Excerpted data section start

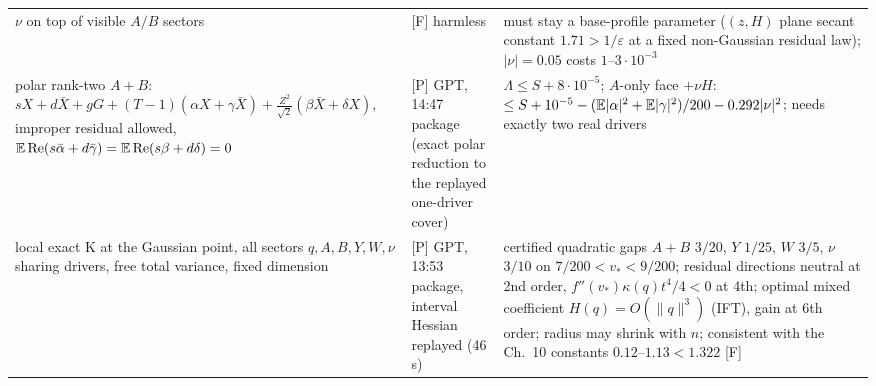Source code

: \documentclass[11pt,a4paper]{article}
\renewcommand{\Re}{\operatorname{Re}}\newcommand{\Var}{\operatorname{Var}}\newcommand{\ph}{\operatorname{phase}}\newcommand{\st}[1]{\textsf{[#1]}}\newcommand{\brkus}{\textunderscore\allowbreak}\usepackage{xstring,adjustbox}\DeclareRobustCommand{\code}[1]{\begingroup\noexpandarg\StrSubstitute{#1}{/}{/\allowbreak}[\brktmp]\texttt{\let\_\brkus\hyphenchar\font=`\-\brktmp}\endgroup}\setlength{\emergencystretch}{3em}
\begin{document}
\begin{center}
\begin{tabular}{p{4.6cm}p{2.2cm}p{8.4cm}}
$\nu$ on top of visible $A/B$ sectors & \st{F} harmless & must stay a base-profile parameter ($(z,H)$ plane secant constant $1.71>1/\varepsilon$ at a fixed non-Gaussian residual law); $|\nu|=0.05$ costs $1$--$3\cdot10^{-3}$\\
polar rank-two $A{+}B$: $sX+d\bar X+gG+(T-1)(\alpha X+\gamma\bar X)+\frac{Z^2}{\sqrt2}(\beta\bar X+\delta X)$, improper residual allowed, $\E\Re(s\bar\alpha+d\bar\gamma)=\E\Re(s\beta+d\delta)=0$ & \st{P} GPT, 14:47 package (exact polar reduction to the replayed one-driver cover) & $\Lambda\le S+8\cdot10^{-5}$; $A$-only face $+\nu H$: $\le S+10^{-5}-(\mathbb{E}|\alpha|^2+\mathbb{E}|\gamma|^2)/200-0.292|\nu|^2$; needs exactly two real drivers\\
local exact K at the Gaussian point, all sectors $q,A,B,Y,W,\nu$ sharing drivers, free total variance, fixed dimension & \st{P} GPT, 13:53 package, interval Hessian replayed (46 s) & certified quadratic gaps $A{+}B$ $3/20$, $Y$ $1/25$, $W$ $3/5$, $\nu$ $3/10$ on $7/200<v_*<9/200$; residual directions neutral at 2nd order, $f''(v_*)\kappa(q)t^4/4<0$ at 4th; optimal mixed coefficient $H(q)=O(\|q\|^3)$ (IFT), gain at 6th order; radius may shrink with $n$; consistent with the Ch.~10 constants $0.12$--$1.13<1.322$ \st{F}\\\bottomrule\end{tabular}\end{center}
\end{document}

Excerpted data section end

» **What you need to do**: Give back the material above exactly as it appears, minus the pictures.

» **Task solution**:
Source code

: \documentclass[11pt,a4paper]{article}
\renewcommand{\Re}{\operatorname{Re}}\newcommand{\Var}{\operatorname{Var}}\newcommand{\ph}{\operatorname{phase}}\newcommand{\st}[1]{\textsf{[#1]}}\newcommand{\brkus}{\textunderscore\allowbreak}\usepackage{xstring,adjustbox}\DeclareRobustCommand{\code}[1]{\begingroup\noexpandarg\StrSubstitute{#1}{/}{/\allowbreak}[\brktmp]\texttt{\let\_\brkus\hyphenchar\font=`\-\brktmp}\endgroup}\setlength{\emergencystretch}{3em}
\begin{document}
\begin{center}
\begin{tabular}{p{4.6cm}p{2.2cm}p{8.4cm}}
$\nu$ on top of visible $A/B$ sectors & \st{F} harmless & must stay a base-profile parameter ($(z,H)$ plane secant constant $1.71>1/\varepsilon$ at a fixed non-Gaussian residual law); $|\nu|=0.05$ costs $1$--$3\cdot10^{-3}$\\
polar rank-two $A{+}B$: $sX+d\bar X+gG+(T-1)(\alpha X+\gamma\bar X)+\frac{Z^2}{\sqrt2}(\beta\bar X+\delta X)$, improper residual allowed, $\E\Re(s\bar\alpha+d\bar\gamma)=\E\Re(s\beta+d\delta)=0$ & \st{P} GPT, 14:47 package (exact polar reduction to the replayed one-driver cover) & $\Lambda\le S+8\cdot10^{-5}$; $A$-only face $+\nu H$: $\le S+10^{-5}-(\mathbb{E}|\alpha|^2+\mathbb{E}|\gamma|^2)/200-0.292|\nu|^2$; needs exactly two real drivers\\
local exact K at the Gaussian point, all sectors $q,A,B,Y,W,\nu$ sharing drivers, free total variance, fixed dimension & \st{P} GPT, 13:53 package, interval Hessian replayed (46 s) & certified quadratic gaps $A{+}B$ $3/20$, $Y$ $1/25$, $W$ $3/5$, $\nu$ $3/10$ on $7/200<v_*<9/200$; residual directions neutral at 2nd order, $f''(v_*)\kappa(q)t^4/4<0$ at 4th; optimal mixed coefficient $H(q)=O(\|q\|^3)$ (IFT), gain at 6th order; radius may shrink with $n$; consistent with the Ch.~10 constants $0.12$--$1.13<1.322$ \st{F}\\\bottomrule\end{tabular}\end{center}
\end{document}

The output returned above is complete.